We can expect the 2025 snow depth to be below the long term average, slightly below the liner trend, and slightly better than last year.

I computed the maximum entropy and linear prediction values made with a varying number of poles, and found that the minimum of root-mean-square differences between the predicted and actual values was obtained using only 4 or 5 poles.

The line has a slope of 7.6 cm/decade. With a probable error of 3.5 cm/decade.

The data were divided into three periods, plots made of the snow depth distributions for each period, and some statistics calculated from the data of each period.

Note that the first two periods ( 1956-1978 and 1979-2001) have an excess of years with high snowdepths, while the latest period ( 2002-2024) has a more random distribution of snowdepths peaked at 172.0 cm, and a smaller variance of 41.9 cm

Snow Depth Trends

Column 5 gives the number of years, and the percentage of years, in the interval given in Column 1, where the maximum snow depth was between 2 and 3 meters. Column 6 gives the number of years, and the percentage of years, in the interval given in Column 1, where the maximum snow depth was above 3 meters. Fewer years had maximum snow depths above 3 meters in the later periods, leading to a drop in the average and median depths, as well as to a smaller spread in depths about the average. This can be seen in the plots of the distributions as well as in the above table.

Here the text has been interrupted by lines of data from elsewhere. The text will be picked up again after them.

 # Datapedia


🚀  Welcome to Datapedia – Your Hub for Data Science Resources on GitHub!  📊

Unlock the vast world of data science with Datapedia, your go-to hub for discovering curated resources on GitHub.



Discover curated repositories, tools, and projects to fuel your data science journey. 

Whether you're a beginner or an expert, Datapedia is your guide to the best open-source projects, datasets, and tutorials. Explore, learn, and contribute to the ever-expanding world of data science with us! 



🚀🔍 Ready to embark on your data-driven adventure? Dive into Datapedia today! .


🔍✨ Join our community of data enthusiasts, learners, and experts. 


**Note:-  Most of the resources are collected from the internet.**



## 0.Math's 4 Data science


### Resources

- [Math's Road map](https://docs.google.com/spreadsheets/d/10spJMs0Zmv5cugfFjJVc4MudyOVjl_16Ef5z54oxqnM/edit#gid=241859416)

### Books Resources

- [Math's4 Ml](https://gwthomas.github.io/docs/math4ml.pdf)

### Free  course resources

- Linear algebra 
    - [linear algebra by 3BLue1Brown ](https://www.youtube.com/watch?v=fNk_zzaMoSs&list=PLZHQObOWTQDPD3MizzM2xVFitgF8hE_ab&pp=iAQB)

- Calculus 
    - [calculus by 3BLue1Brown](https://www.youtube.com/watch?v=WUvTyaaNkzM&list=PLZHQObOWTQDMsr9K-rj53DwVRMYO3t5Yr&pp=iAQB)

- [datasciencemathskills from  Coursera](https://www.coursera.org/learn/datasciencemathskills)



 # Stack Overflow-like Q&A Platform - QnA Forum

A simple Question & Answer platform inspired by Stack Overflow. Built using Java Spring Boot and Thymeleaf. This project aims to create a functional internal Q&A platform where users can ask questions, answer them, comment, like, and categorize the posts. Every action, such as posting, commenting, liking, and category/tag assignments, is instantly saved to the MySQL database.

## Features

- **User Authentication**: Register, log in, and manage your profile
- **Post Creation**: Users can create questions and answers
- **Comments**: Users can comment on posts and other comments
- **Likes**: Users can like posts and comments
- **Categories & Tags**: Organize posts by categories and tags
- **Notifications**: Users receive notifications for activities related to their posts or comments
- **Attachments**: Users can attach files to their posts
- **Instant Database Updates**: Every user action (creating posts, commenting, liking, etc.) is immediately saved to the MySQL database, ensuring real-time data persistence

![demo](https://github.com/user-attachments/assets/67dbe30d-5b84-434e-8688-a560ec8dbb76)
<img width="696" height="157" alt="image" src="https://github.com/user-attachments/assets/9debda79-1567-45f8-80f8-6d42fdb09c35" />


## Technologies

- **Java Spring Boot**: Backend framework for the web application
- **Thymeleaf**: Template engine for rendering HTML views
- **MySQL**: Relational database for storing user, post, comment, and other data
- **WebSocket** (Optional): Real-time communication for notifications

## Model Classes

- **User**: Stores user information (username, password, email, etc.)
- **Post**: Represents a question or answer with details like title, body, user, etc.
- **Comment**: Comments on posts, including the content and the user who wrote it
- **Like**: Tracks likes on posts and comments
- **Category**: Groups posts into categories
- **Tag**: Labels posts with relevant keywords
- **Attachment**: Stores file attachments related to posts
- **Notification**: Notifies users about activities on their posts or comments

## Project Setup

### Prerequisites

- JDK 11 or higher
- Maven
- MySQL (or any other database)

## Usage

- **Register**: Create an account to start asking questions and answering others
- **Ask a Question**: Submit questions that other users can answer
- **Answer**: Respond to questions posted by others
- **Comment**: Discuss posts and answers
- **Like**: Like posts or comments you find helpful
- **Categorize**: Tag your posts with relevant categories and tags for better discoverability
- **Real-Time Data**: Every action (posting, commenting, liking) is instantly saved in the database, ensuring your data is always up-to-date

The Kolmogorov-Smirnov Test is used to obtain the probability that two data samples are drawn from the same underlying distribution.

First, I compare the distribution of measured snow depths with a normal distribution with the same average and variance as that found for all the snow depth data. This probability is inversely related to the maximum vertical separation between the two lines in Figure 6.

The result of the Kolmogorov-Smirnov Test is that there is 50.4% probability that the snow depth distribution from 1954 through 2024 represents a random distribution with average 193.9 and a standard deviation of 48.5 with no linear trend.

However, there is a clear difference between the early data and more recent data, as seen in Figure 5 and the table of Snow Depth Trends.

The result of this second Kolmogorov-Smirnov Test is that there is a 52% probability that the snow depth distribution from 1955-1989 comes from the same underlying distribution as the snow depth distribution from 1990-2024.

The snow depth of the last 10 years has an average of 170.3 cm and a variance of 48.4 cm, as compared to the snow depth of the past 23 years, given in the table Snow Depth Trends, which has an average of 172.0 cm and a variance of 41.9 cm. I expect that snow depth for 2025 will not be much different than the average of the last 10 years, 170.3 cm, and perhaps only slightly lower than the linear trend, and higher than last year.